I find it a little dismaying that I can reach back twenty-five years to find reviews that are incredibly pertinent to new blockbuster-wannabe releases. James Cameron attests that the latest stab at perpetuating the franchise, Terminator: Genisys, is the true follow-up to his own final cinematic word the adventures of Sarah Connor and the cyborg assassin from the future. (I’m pretty sure he also once maintained that the theme park attraction he helped direct is also canon.) I don’t blame him for disavowing the other movies, but I know at least a couple people who would argue vehemently (preferably over beers) that Terminator: The Sarah Connor Chronicles needs to be given its due. The review pulled up from the archives here was written for an edition of our radio show that served to wrap-up the summer, hence the concern about grosses and budget. And isn’t it cute that there was incredible worry about the precedent of a nine-figure budget? On that front, it’s also worth noting that the 1991 summer-topping gross is well below the opening weekend earnings for Jurassic World, a development that isn’t entirely explained by inflation. I apologize for my abuse of the word “literally” in the opening paragraph.
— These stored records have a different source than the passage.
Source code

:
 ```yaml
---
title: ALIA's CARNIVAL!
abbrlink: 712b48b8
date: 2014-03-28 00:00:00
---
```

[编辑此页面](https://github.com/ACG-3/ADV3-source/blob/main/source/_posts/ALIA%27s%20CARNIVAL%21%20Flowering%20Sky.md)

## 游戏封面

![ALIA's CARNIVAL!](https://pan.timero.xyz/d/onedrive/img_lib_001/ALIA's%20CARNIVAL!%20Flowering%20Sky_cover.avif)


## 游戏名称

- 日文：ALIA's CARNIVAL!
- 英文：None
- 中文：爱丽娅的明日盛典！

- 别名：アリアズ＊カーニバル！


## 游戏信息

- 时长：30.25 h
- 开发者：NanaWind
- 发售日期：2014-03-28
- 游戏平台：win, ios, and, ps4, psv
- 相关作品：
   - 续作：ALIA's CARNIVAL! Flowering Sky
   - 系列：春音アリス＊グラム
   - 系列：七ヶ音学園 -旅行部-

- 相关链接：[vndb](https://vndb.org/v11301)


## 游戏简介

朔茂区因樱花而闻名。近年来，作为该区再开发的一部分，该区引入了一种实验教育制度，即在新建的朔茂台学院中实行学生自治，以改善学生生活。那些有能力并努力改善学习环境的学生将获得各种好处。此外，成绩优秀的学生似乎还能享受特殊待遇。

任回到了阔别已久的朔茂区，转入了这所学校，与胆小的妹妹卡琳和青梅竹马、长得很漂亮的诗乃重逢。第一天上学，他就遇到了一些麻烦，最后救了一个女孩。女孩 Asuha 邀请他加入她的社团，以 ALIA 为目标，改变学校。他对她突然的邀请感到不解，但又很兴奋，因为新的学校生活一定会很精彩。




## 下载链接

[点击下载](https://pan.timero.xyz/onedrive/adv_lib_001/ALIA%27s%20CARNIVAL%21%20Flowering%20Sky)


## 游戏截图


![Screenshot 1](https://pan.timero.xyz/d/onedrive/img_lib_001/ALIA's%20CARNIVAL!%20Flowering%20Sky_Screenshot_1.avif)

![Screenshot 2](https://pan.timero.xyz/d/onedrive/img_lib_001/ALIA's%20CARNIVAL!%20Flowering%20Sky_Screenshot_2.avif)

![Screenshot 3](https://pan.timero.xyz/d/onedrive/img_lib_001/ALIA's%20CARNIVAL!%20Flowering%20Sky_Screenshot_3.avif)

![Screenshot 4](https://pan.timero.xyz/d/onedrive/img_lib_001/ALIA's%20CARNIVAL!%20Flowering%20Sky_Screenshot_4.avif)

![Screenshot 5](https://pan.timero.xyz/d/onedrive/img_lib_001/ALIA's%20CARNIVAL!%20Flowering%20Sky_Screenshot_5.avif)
In retrospect, it should have been absolutely obvious what the number one movie of the summer was going to be. The biggest star in the world, a gargantuan budget that had literally everyone talking, a Fourth of July weekend opening date, and it’s the sequel to a film that dig respectable in its initial release but has developed a strong and sizable legion of fans ever since. Did we really all think that the inevitable R rating was going to keep people from going to see TERMINATOR 2: JUDGMENT DAY?
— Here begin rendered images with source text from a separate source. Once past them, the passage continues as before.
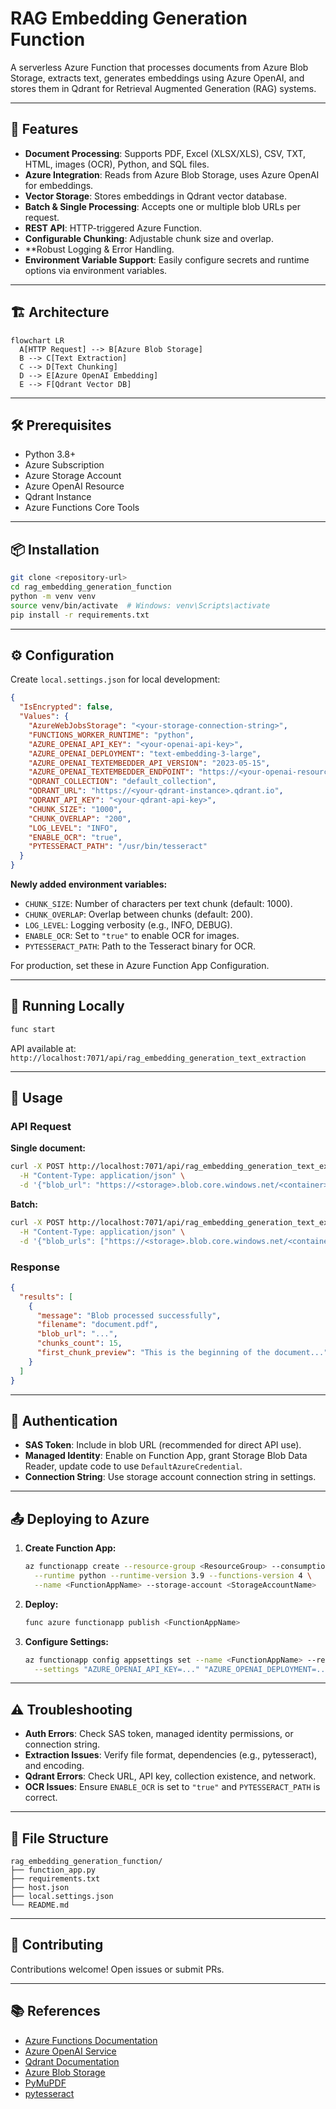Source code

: # RAG Embedding Generation Function

A serverless Azure Function that processes documents from Azure Blob Storage, extracts text, generates embeddings using Azure OpenAI, and stores them in Qdrant for Retrieval Augmented Generation (RAG) systems.

---

## 🚀 Features

- **Document Processing**: Supports PDF, Excel (XLSX/XLS), CSV, TXT, HTML, images (OCR), Python, and SQL files.
- **Azure Integration**: Reads from Azure Blob Storage, uses Azure OpenAI for embeddings.
- **Vector Storage**: Stores embeddings in Qdrant vector database.
- **Batch & Single Processing**: Accepts one or multiple blob URLs per request.
- **REST API**: HTTP-triggered Azure Function.
- **Configurable Chunking**: Adjustable chunk size and overlap.
- \*\*Robust Logging & Error Handling.
- **Environment Variable Support**: Easily configure secrets and runtime options via environment variables.

---

## 🏗️ Architecture

```mermaid
flowchart LR
  A[HTTP Request] --> B[Azure Blob Storage]
  B --> C[Text Extraction]
  C --> D[Text Chunking]
  D --> E[Azure OpenAI Embedding]
  E --> F[Qdrant Vector DB]
```

---

## 🛠️ Prerequisites

- Python 3.8+
- Azure Subscription
- Azure Storage Account
- Azure OpenAI Resource
- Qdrant Instance
- Azure Functions Core Tools

---

## 📦 Installation

```bash
git clone <repository-url>
cd rag_embedding_generation_function
python -m venv venv
source venv/bin/activate  # Windows: venv\Scripts\activate
pip install -r requirements.txt
```

---

## ⚙️ Configuration

Create `local.settings.json` for local development:

```json
{
  "IsEncrypted": false,
  "Values": {
    "AzureWebJobsStorage": "<your-storage-connection-string>",
    "FUNCTIONS_WORKER_RUNTIME": "python",
    "AZURE_OPENAI_API_KEY": "<your-openai-api-key>",
    "AZURE_OPENAI_DEPLOYMENT": "text-embedding-3-large",
    "AZURE_OPENAI_TEXTEMBEDDER_API_VERSION": "2023-05-15",
    "AZURE_OPENAI_TEXTEMBEDDER_ENDPOINT": "https://<your-openai-resource>.openai.azure.com/",
    "QDRANT_COLLECTION": "default_collection",
    "QDRANT_URL": "https://<your-qdrant-instance>.qdrant.io",
    "QDRANT_API_KEY": "<your-qdrant-api-key>",
    "CHUNK_SIZE": "1000",
    "CHUNK_OVERLAP": "200",
    "LOG_LEVEL": "INFO",
    "ENABLE_OCR": "true",
    "PYTESSERACT_PATH": "/usr/bin/tesseract"
  }
}
```

**Newly added environment variables:**

- `CHUNK_SIZE`: Number of characters per text chunk (default: 1000).
- `CHUNK_OVERLAP`: Overlap between chunks (default: 200).
- `LOG_LEVEL`: Logging verbosity (e.g., INFO, DEBUG).
- `ENABLE_OCR`: Set to `"true"` to enable OCR for images.
- `PYTESSERACT_PATH`: Path to the Tesseract binary for OCR.

For production, set these in Azure Function App Configuration.

---

## 🏃 Running Locally

```bash
func start
```

API available at: `http://localhost:7071/api/rag_embedding_generation_text_extraction`

---

## 📝 Usage

### API Request

**Single document:**

```bash
curl -X POST http://localhost:7071/api/rag_embedding_generation_text_extraction \
  -H "Content-Type: application/json" \
  -d '{"blob_url": "https://<storage>.blob.core.windows.net/<container>/doc.pdf?sv=..."}'
```

**Batch:**

```bash
curl -X POST http://localhost:7071/api/rag_embedding_generation_text_extraction \
  -H "Content-Type: application/json" \
  -d '{"blob_urls": ["https://<storage>.blob.core.windows.net/<container>/doc1.pdf?sv=...","https://<storage>.blob.core.windows.net/<container>/doc2.xlsx?sv=..."]}'
```

### Response

```json
{
  "results": [
    {
      "message": "Blob processed successfully",
      "filename": "document.pdf",
      "blob_url": "...",
      "chunks_count": 15,
      "first_chunk_preview": "This is the beginning of the document..."
    }
  ]
}
```

---

## 🔐 Authentication

- **SAS Token**: Include in blob URL (recommended for direct API use).
- **Managed Identity**: Enable on Function App, grant Storage Blob Data Reader, update code to use `DefaultAzureCredential`.
- **Connection String**: Use storage account connection string in settings.

---

## 📤 Deploying to Azure

1. **Create Function App:**
   ```bash
   az functionapp create --resource-group <ResourceGroup> --consumption-plan-location <region> \
     --runtime python --runtime-version 3.9 --functions-version 4 \
     --name <FunctionAppName> --storage-account <StorageAccountName>
   ```
2. **Deploy:**
   ```bash
   func azure functionapp publish <FunctionAppName>
   ```
3. **Configure Settings:**
   ```bash
   az functionapp config appsettings set --name <FunctionAppName> --resource-group <ResourceGroup> \
     --settings "AZURE_OPENAI_API_KEY=..." "AZURE_OPENAI_DEPLOYMENT=..." ...
   ```

---

## ⚠️ Troubleshooting

- **Auth Errors**: Check SAS token, managed identity permissions, or connection string.
- **Extraction Issues**: Verify file format, dependencies (e.g., pytesseract), and encoding.
- **Qdrant Errors**: Check URL, API key, collection existence, and network.
- **OCR Issues**: Ensure `ENABLE_OCR` is set to `"true"` and `PYTESSERACT_PATH` is correct.

---

## 📁 File Structure

```
rag_embedding_generation_function/
├── function_app.py
├── requirements.txt
├── host.json
├── local.settings.json
└── README.md
```

---

## 🤝 Contributing

Contributions welcome! Open issues or submit PRs.

---

## 📚 References

- [Azure Functions Documentation](https://docs.microsoft.com/azure/azure-functions/)
- [Azure OpenAI Service](https://learn.microsoft.com/azure/cognitive-services/openai/)
- [Qdrant Documentation](https://qdrant.tech/documentation/)
- [Azure Blob Storage](https://docs.microsoft.com/azure/storage/blobs/)
- [PyMuPDF](https://pymupdf.readthedocs.io/)
- [pytesseract](https://pypi.org/project/pytesseract/)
Well, I suppose the big letter did keep some people out of the theater, but not enough to stop T2 from plowing over all the competition for the month of July and becoming the top grossing film of the summer and the year to date. And people had a lot to talk about after leaving the theater. There were the mind-blowing, staggering special effects that director James Cameron and the Oscar-bound visual effects crew dreamed up. There was also the attention-getting performance by Linda Hamilton, who may have put the Beauty and the Beast image to rest forever with her urgent, tough-as-roofing-nails turn as Sarah Connor. And then there was the message among the mayhem. Though T2 was full of the carnage expected and demanded from a summertime actionfest, it didn’t celebrate it, effectively making the point that human life is a precious thing, a thing that doesn’t deserve to be mindlessly terminated.
And of course people still talk about the budget that came desperately close to the one hundred million dollar mark. But after the opening weekend grosses were in, it seemed like a far less important subject. And by the end of the summer, when it was reported that TERMINATOR 2 had brought in $183.1 million dollars, people didn’t talk about that budget much at all.